[Python-Dev] Sets are mappings?

Michael Chermside mcherm at mcherm.com
Wed Dec 21 14:45:38 CET 2005


Josiah Carlson writes:
> New superclasses for all built-in types (except for string and unicode,
> which already subclass from basestring).
>
> int, float, complex (long) : subclass from basenumber
> tuple, list, set : subclass from basesequence
> dict : subclass from basemapping
>
> The idea is that each of the above classes define a group in which items
> are comparable.


Nick Coghlan writes:
> Close enough to on-topic to stay here, I think. However, I tend to think of
> the taxonomy as a little less flat:
>
> basecontainer (anything with __len__)
>    - set
>    - basemapping (anything with __getitem__)
>      - dict
>      - basesequence (anything which understands x[0:0])
>          - list
>          - tuple
>          - string
>          - unicode
>      - basearray (anything which understands x[0:0,])
>          - Numeric.array/scipy.array


Hold on a sec folks!

I really don't understand why we are trying to build a taxonomy of
container classes. There are some languages which have rather elaborate
taxonomys of container classes. The STL comes to mind, Smalltalk (I
think), even Java's collection classes are somewhat elaborate. But this
is NOT how things have been done in the Python world. We believe that
flat is better than nested. We believe in one simple-and-obvious way
to do things. For goodness sakes, we don't even have a basic
linked-list type because we figure it's simpler to make people just use
the single well-tuned array-list implementation.

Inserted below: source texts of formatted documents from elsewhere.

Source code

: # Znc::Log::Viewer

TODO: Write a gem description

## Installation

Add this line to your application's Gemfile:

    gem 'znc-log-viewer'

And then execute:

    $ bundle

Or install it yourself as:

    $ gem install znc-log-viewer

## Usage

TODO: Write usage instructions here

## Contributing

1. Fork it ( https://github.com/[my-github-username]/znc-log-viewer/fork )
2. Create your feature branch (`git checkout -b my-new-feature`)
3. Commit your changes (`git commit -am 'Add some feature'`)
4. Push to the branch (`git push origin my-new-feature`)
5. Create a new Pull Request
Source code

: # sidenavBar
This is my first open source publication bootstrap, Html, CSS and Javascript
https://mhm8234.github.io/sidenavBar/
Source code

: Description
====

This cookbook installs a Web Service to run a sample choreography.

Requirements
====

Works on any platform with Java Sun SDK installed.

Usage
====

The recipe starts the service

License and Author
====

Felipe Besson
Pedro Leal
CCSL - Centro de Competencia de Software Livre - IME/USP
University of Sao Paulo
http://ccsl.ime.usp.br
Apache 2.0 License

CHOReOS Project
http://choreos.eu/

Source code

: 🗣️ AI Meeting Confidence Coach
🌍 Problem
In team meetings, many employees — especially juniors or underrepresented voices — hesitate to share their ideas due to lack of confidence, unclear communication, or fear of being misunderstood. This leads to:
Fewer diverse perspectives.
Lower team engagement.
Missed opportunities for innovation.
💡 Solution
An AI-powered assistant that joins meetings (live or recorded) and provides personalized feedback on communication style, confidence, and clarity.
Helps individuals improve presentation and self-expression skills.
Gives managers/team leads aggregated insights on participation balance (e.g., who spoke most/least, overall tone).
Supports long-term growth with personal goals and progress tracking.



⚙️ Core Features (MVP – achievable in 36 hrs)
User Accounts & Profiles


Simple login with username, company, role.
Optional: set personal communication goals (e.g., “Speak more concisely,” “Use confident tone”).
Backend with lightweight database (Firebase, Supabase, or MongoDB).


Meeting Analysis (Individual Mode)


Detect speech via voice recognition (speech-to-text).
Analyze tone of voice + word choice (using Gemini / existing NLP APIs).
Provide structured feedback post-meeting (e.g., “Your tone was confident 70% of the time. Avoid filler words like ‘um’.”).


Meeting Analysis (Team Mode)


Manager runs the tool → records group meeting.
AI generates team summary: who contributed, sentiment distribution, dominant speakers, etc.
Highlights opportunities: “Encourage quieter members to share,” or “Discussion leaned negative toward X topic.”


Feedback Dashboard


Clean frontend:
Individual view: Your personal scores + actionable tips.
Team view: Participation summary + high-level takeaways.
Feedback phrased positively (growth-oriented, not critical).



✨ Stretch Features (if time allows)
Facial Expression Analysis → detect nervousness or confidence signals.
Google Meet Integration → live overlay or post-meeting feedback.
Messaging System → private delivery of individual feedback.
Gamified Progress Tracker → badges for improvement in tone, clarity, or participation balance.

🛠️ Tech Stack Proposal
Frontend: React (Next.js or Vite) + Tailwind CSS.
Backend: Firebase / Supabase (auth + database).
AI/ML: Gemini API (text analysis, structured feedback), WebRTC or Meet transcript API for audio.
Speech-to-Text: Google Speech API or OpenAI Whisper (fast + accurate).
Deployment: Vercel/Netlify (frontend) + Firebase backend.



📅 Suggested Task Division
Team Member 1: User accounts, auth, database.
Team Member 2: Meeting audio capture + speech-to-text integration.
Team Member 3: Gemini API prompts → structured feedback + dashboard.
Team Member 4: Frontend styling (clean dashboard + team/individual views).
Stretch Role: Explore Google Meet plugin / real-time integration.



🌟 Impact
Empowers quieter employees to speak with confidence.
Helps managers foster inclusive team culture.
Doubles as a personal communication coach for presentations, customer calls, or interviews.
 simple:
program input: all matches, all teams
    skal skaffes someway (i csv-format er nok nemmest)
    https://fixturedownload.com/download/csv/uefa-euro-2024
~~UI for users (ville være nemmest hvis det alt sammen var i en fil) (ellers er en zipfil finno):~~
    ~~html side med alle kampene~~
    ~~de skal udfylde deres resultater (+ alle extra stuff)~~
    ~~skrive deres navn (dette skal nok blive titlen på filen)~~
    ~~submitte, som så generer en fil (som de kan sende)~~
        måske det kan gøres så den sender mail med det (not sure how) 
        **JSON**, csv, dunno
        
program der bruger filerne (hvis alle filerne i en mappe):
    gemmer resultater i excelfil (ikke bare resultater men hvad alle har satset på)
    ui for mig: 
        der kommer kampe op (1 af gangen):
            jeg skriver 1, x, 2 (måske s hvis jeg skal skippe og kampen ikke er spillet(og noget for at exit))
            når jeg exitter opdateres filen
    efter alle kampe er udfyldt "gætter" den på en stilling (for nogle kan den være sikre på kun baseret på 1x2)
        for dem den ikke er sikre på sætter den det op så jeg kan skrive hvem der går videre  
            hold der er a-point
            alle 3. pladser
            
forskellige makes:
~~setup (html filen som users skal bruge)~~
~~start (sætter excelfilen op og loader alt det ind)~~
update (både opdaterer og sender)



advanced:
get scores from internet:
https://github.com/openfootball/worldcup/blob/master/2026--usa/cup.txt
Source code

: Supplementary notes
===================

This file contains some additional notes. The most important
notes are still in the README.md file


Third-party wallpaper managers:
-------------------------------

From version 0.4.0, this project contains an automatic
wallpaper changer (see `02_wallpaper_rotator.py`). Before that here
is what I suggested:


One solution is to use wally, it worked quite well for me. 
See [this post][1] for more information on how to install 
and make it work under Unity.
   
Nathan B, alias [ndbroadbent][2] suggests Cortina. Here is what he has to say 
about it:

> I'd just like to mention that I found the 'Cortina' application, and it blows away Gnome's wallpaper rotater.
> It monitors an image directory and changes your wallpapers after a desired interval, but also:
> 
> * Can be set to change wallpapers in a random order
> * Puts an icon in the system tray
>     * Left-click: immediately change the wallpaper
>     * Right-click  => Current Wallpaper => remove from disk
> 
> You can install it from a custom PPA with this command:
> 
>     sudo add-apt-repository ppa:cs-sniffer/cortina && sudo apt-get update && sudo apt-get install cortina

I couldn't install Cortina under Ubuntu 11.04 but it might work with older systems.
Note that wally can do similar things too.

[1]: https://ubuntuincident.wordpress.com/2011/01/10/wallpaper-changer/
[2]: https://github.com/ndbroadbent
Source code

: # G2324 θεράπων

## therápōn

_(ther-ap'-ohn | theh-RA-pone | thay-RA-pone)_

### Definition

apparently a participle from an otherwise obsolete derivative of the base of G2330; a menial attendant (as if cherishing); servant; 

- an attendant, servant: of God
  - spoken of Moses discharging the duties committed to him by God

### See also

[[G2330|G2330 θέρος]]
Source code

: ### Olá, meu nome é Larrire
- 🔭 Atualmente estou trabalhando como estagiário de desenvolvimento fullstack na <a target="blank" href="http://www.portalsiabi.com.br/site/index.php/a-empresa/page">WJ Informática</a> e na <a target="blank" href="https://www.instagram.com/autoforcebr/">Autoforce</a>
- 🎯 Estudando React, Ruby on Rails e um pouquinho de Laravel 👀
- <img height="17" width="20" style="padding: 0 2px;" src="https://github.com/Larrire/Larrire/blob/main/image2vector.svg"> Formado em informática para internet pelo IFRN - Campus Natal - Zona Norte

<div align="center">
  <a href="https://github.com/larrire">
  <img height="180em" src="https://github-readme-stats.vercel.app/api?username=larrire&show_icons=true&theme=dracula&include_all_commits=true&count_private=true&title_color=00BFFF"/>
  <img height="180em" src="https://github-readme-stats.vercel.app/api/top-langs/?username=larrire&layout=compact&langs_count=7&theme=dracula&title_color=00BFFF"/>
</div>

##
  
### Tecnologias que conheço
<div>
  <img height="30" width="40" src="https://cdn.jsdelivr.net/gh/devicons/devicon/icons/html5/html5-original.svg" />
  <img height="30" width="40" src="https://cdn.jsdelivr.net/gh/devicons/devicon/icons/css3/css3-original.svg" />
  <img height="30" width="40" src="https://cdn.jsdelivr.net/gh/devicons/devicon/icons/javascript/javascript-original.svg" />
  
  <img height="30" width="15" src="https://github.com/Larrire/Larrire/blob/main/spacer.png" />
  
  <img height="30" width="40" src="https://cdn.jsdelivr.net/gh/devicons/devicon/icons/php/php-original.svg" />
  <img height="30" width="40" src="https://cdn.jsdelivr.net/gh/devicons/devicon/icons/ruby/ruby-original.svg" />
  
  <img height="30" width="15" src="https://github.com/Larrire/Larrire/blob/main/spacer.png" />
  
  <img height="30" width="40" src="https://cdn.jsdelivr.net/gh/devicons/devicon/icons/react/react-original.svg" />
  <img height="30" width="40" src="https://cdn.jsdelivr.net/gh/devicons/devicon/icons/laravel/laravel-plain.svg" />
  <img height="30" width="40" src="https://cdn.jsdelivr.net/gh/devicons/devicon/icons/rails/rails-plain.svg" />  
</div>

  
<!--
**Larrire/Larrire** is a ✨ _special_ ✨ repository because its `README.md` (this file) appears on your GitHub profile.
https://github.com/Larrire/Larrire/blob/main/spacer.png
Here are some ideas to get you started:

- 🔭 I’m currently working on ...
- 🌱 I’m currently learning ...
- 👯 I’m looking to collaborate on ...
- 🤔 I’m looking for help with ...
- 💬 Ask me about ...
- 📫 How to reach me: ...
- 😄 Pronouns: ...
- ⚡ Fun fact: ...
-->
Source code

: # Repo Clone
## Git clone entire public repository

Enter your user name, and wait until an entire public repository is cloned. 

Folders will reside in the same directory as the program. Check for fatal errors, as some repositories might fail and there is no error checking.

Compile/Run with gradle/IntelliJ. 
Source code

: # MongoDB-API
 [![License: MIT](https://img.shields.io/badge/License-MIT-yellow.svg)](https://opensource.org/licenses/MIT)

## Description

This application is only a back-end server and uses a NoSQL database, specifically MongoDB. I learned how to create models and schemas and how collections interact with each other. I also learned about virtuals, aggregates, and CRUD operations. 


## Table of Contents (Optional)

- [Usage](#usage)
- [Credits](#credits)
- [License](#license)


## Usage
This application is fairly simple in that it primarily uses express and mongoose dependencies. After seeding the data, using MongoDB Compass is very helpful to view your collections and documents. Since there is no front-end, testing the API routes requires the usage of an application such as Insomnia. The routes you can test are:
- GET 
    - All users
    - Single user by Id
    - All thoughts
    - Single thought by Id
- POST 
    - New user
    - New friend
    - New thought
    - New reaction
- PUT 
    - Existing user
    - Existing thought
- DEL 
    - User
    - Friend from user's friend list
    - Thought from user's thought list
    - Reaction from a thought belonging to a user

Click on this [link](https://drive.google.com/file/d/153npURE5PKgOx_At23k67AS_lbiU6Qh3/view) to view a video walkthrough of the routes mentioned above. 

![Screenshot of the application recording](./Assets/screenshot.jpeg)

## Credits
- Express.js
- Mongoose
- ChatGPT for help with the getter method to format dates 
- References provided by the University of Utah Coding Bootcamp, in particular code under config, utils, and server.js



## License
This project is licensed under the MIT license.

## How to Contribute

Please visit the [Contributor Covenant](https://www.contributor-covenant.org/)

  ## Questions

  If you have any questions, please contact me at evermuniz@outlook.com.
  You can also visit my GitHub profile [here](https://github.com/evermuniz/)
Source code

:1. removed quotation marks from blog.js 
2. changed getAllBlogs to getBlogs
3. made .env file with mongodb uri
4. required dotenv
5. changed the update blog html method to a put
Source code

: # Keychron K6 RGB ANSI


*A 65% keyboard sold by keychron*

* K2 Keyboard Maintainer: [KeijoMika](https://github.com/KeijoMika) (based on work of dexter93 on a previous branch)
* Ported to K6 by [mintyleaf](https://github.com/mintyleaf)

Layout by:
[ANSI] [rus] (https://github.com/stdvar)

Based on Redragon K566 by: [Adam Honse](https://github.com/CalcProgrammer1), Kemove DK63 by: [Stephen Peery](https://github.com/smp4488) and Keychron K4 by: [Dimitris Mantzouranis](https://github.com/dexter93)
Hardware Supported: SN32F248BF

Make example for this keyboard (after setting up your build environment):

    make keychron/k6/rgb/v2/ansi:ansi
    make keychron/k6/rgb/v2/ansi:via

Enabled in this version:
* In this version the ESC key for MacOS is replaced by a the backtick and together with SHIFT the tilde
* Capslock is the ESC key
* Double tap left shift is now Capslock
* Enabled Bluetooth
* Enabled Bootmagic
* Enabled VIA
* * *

Furthermore, I AGREE with this choice. I realize that in THEORY, a list
is simply a bag with the extra feature of ordering, and that a list you
can iterate backward is just an iterate-only-forwards list with an extra
feature. But I have never found it USEFUL in practice. In languages that
support it, I hardly ever find myself saying "well, I'm planning to pass
a list, but this method really only needs a bag... it doesn't matter
whether it is ordered", then later finding that this made it easy to
re-use the method when I had some other bag implementation. Frankly, I
find this sort of re-use MORE likely in Python simply because of support
for duck typing.

So I have a counter-proposal. Let's NOT create a hierarchy of abstract
base types for the elementary types of Python. (Even basestring feels
like a minor wart to me, although for now it seems like we need it.) If
the core problem is "how do you create a canonical ordering for objects
that survives serialization and deserialization into a different VM?",
then somehow abstract base types doesn't seem like the most obvious
solution. And if that's not the problem we're trying to solve here, then
what IS? Because I don't know of very many ACTUAL (as opposed to
theoretical) use cases for abstract base classes of fundamental types.